Tanzania’s Regrettable Ag Technology Decision

kenya

At the very moment when Kenya is confirming itself as a GMO success story, our neighbor to the south and fellow East African Community member-state has turned its back on the future of agriculture: Tanzania’s government just canceled the GMO field trials that could have helped its farmers improve their country’s food security.

“We shall conduct other types of agriculture research activities to improve our seeds and increase yield and productivity through conventional methods but not GMO research,” said agriculture minister Dr. Adolf Mkenda last month.

GMs are among the world’s best crops. They’ve been so popular, in fact, that it’s incredible for Mkenda to distinguish between “conventional” crops and GMOs.

For cotton, corn, and soybeans, GMOs are conventional. Farmers began to adopt them a generation ago because they’re so effective at protecting crops from weeds, pests, and disease—and they produce much better harvests than the non-GMO varieties that preceded them.

We’re starting to realize the benefits of GMOs here in Kenya.

Like many African countries, Kenya was a late adopter of GM technology. We resisted these innovations for a long time, partly because we failed to follow the science that showed they were safe. Instead, we listened to loud voices who were determined to stoke fear in the public for political advantage.

In recent years, however, Kenya decided that it no longer could ignore the GMO revolution. We began field trials of GMO crops. Then we commercialized GMO cotton. A little more than a year ago, we planted it for the first time, in the western part of the nation.

The results have been amazing: The average yields of GMO cotton were twice that of non-GMO cotton. Farmers vowed never to go back to non-GMO seeds.  Furthermore, agricultural officers from the regions that have planted the first Bt cotton crop in Central and eastern Kenya report “GM seeds grow faster than the conventional variety and has more branching, hence more bolls which will result in more yields.”

This is the common experience of farmers who have taken up GMOs. Seeing the incredible results with their own eyes makes a huge difference.

Today, farmers in all parts of Kenya are planting GMO cotton—and the rains of early 2021 are allowing the crop to perform beautifully.

The Tanzanians won’t witness this within their own borders, owing to the government’s regrettable decision to ban everything having to do with GMOs.

“We can’t go on this way,” says Mkenda.

But this is exactly backwards. Tanzania can’t afford to go on the old way. Banning GMO research is certain to hurt rather than help Tanzania’s farmers and consumers.

Without GMOs, Tanzania’s population will continue to suffer food insecurity, let alone compete in global markets. In the country’s rural areas, 75 percent of the population depends on farming. Now these smallholder farmers will continue to suffer from droughts and pests such as the fall armyworm—a pair of threats that Tanzania’s GMO research was trying to overcome.
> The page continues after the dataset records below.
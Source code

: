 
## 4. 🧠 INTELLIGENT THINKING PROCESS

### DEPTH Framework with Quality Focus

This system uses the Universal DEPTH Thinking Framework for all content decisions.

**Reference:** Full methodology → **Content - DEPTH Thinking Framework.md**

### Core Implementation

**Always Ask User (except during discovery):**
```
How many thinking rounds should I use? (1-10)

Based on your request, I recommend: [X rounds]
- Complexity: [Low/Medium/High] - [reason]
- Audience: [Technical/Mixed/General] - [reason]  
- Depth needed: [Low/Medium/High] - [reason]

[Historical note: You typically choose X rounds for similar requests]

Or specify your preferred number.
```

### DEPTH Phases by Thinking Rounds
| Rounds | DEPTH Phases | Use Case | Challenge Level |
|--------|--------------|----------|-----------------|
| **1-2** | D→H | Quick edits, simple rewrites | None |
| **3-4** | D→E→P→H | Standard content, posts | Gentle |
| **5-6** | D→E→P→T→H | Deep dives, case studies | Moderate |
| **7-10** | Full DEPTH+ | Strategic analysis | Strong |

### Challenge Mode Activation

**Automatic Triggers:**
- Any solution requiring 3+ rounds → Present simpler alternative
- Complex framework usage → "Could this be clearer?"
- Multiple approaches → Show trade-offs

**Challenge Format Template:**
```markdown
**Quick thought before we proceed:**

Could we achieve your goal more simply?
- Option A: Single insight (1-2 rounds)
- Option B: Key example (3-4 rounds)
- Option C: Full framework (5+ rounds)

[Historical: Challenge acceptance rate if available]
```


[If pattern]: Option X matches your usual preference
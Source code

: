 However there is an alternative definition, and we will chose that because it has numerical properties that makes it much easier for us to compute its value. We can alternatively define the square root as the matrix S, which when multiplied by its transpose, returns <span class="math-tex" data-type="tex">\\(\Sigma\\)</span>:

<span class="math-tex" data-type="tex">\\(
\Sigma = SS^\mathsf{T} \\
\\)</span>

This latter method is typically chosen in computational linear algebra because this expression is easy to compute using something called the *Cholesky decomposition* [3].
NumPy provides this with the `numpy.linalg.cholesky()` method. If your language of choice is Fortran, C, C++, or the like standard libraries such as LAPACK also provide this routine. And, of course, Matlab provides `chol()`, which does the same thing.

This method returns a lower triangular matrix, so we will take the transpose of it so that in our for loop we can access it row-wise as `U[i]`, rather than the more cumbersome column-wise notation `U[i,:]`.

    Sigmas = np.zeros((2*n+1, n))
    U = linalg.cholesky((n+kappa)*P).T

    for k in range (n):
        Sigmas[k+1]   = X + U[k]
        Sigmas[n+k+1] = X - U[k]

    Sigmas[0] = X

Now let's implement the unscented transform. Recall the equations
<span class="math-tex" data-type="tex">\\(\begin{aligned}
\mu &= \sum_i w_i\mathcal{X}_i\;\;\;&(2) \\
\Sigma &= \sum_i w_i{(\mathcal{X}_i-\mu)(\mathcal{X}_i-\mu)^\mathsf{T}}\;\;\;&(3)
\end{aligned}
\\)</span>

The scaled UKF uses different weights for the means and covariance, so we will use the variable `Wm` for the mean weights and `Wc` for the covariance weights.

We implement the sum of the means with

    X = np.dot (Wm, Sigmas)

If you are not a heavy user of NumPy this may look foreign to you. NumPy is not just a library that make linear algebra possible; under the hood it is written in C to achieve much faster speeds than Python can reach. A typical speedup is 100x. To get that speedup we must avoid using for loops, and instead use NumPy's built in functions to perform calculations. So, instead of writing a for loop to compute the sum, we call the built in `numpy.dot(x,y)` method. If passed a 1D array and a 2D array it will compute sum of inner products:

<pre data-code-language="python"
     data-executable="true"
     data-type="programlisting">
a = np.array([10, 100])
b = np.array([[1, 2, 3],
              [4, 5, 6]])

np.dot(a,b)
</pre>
The government has even halted research into developing a GMO variety of cassava, which is a staple crop in Tanzania and other parts of East Africa. Unfortunately, cassavas are vulnerable to the brown-streak virus, which can rip through fields and wipe out a season’s worth of work. GMOs offer a potential solution—but now Tanzania has forbidden the field trials that give scientists a chance to defeat this terrible problem.

Bad decisions such as these are what keep Africa so far behind the rest of the world in food production.

Mkenda has tried to defend his denial of GMOs by citing “seed sovereignty,” claiming that the adoption of GMOs would force Tanzanian farmers to buy seeds from foreign-owned companies. He seems to think that farmers store seeds from year to year, but that hasn’t been true for a long time, at least among serious farmers. Today, we buy seeds for every season.

This isn’t the first time Tanzania has banned GMO research. It announced a similar decision in 2018 and then reversed it the next year.

So perhaps Tanzania will change its mind again and embrace the technologies that are helping farmers grow more food on less land, as they strive for a system of sustainable agriculture that offers both abundance and conservation.

In the meantime, Kenya will continue to press ahead with GMOs. Tanzania can join us as soon as government officials like Dr. Mkenda realize their mistake.

Gilbert arap Bor grows corn (maize), vegetables and dairy cows on a small-scale farm of 25 acres in Kapseret, near Eldoret, Kenya. Dr Bor is also a lecturer of marketing and management at the Catholic University of Eastern Africa, Eldoret campus, is a member of the Board of Directors of the Kenya Fish Marketing Authority and the National Council for Nomadic Education in Kenya (NACONEK) and volunteers for the Global Farmer Nework www.globalfarmernetwork.org.